• [Action item]: Search the entries below for the word "idea" and copy every line where it appears.

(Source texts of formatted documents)
──────────────────────────────
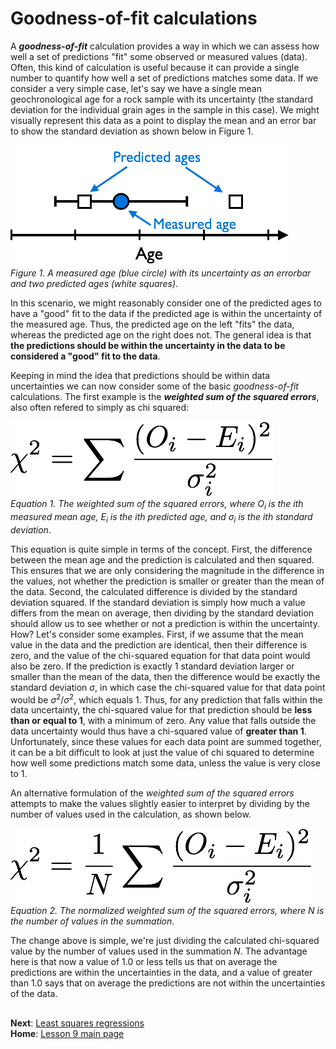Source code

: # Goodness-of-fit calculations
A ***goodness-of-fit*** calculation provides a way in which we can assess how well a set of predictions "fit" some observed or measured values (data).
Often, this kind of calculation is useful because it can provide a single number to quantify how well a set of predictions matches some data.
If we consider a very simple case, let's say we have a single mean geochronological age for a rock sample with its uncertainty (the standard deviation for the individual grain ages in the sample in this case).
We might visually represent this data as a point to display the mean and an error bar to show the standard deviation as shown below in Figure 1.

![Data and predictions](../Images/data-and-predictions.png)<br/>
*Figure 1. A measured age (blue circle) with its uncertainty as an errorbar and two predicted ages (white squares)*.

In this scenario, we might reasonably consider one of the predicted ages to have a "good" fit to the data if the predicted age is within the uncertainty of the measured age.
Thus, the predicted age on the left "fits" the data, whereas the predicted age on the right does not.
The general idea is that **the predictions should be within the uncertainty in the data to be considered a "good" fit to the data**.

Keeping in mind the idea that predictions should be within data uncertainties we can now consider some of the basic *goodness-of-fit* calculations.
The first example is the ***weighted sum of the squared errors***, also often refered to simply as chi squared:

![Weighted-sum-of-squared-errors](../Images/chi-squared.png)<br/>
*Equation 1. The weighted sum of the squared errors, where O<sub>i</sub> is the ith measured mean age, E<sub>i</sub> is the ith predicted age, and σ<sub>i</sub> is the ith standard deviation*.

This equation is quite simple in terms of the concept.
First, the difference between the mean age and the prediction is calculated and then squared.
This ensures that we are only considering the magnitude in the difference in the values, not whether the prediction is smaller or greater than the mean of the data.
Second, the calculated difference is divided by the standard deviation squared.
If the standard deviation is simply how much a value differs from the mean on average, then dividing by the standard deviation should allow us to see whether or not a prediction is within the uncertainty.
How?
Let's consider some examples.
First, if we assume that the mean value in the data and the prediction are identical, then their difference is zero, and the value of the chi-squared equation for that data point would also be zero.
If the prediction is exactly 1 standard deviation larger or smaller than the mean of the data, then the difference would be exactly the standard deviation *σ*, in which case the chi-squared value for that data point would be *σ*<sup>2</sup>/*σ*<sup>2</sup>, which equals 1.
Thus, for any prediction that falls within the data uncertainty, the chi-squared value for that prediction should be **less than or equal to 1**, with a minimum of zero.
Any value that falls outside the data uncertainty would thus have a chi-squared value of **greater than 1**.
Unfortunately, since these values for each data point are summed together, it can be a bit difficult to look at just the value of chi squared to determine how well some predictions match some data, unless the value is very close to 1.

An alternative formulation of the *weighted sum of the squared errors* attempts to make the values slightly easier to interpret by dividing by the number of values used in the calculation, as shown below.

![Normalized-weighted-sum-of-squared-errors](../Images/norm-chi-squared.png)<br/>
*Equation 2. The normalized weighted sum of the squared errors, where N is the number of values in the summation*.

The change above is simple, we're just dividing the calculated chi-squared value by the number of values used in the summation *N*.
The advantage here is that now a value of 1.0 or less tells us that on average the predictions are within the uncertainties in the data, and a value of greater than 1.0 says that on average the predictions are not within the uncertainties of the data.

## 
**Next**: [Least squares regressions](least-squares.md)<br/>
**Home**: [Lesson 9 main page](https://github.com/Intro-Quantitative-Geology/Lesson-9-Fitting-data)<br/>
──────────────────────────────
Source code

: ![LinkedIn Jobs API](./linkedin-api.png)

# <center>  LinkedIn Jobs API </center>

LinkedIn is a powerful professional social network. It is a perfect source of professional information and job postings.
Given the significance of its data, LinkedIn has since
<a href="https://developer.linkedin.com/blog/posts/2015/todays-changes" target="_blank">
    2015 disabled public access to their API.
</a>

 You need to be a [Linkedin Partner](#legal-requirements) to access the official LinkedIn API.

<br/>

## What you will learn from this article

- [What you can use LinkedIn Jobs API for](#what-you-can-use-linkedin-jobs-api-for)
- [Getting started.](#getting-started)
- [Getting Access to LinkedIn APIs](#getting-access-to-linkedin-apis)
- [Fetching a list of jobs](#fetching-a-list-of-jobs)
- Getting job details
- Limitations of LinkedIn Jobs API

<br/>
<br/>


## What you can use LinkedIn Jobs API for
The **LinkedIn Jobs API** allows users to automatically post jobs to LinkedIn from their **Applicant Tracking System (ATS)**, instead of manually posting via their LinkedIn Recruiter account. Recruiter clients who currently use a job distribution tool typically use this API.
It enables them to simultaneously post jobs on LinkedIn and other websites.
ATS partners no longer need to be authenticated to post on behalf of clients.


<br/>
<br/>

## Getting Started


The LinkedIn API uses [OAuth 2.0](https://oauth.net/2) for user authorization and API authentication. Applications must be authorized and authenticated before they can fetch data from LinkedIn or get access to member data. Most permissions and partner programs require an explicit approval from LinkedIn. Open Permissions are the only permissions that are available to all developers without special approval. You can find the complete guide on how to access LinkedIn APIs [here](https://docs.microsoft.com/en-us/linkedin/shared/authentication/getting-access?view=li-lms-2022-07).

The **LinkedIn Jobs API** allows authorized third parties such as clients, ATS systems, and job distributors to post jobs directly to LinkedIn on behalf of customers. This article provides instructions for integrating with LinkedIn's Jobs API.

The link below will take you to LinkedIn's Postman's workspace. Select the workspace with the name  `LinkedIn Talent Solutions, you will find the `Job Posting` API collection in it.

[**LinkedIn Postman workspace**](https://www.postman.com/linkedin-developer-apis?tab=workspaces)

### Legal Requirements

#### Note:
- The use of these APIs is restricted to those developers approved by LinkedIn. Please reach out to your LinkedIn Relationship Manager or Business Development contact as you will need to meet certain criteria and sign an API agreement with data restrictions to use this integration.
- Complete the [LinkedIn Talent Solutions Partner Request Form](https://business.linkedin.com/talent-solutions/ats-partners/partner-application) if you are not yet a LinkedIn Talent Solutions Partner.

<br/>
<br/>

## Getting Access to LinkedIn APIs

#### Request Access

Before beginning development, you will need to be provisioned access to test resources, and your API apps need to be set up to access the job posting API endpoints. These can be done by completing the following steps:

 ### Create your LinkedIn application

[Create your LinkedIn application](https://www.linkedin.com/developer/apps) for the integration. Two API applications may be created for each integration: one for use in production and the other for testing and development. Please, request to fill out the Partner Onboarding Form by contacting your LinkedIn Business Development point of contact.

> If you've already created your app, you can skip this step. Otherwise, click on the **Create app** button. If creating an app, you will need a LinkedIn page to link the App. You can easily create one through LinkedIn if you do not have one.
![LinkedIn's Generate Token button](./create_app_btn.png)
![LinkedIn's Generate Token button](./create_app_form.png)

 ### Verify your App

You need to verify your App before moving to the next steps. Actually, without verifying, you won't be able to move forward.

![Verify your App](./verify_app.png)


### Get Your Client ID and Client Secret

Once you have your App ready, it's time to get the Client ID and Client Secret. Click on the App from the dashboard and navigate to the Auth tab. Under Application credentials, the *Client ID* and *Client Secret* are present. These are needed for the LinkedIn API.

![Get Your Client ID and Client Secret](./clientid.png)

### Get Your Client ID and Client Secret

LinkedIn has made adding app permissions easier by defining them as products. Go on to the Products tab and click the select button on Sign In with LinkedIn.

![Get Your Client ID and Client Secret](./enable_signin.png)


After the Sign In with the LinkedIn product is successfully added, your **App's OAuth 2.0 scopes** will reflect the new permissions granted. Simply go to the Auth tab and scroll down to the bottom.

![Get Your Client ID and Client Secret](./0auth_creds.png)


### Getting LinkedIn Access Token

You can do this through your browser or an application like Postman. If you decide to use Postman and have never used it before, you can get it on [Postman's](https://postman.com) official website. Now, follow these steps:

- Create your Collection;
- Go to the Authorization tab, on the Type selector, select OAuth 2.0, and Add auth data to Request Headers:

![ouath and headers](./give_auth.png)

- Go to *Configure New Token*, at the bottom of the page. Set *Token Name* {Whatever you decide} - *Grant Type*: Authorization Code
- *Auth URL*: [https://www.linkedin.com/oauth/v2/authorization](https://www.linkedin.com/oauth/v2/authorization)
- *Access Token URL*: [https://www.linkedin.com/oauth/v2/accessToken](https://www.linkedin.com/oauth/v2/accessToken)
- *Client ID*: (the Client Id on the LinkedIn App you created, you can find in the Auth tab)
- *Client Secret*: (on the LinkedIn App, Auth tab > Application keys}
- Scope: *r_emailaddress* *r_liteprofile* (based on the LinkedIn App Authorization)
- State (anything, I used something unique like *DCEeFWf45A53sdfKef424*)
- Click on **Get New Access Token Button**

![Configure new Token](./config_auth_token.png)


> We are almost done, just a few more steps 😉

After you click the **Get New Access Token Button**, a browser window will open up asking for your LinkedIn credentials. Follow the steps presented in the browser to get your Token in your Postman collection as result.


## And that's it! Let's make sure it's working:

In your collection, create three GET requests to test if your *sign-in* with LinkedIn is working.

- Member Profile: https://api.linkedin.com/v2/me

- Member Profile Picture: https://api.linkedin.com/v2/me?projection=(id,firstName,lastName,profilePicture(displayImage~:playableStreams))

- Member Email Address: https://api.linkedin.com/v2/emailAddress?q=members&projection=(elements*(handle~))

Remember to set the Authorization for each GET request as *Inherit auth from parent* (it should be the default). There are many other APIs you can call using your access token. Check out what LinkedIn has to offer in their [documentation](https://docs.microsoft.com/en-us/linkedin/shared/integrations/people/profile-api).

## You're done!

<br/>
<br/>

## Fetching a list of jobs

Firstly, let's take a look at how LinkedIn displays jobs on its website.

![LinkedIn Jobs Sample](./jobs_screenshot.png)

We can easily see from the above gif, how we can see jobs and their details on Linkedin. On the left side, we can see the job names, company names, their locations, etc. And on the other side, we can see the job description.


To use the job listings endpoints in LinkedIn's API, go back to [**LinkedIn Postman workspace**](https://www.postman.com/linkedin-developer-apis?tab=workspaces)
──────────────────────────────
• [Exercise response]:
The general idea is that **the predictions should be within the uncertainty in the data to be considered a "good" fit to the data**.
Keeping in mind the idea that predictions should be within data uncertainties we can now consider some of the basic *goodness-of-fit* calculations.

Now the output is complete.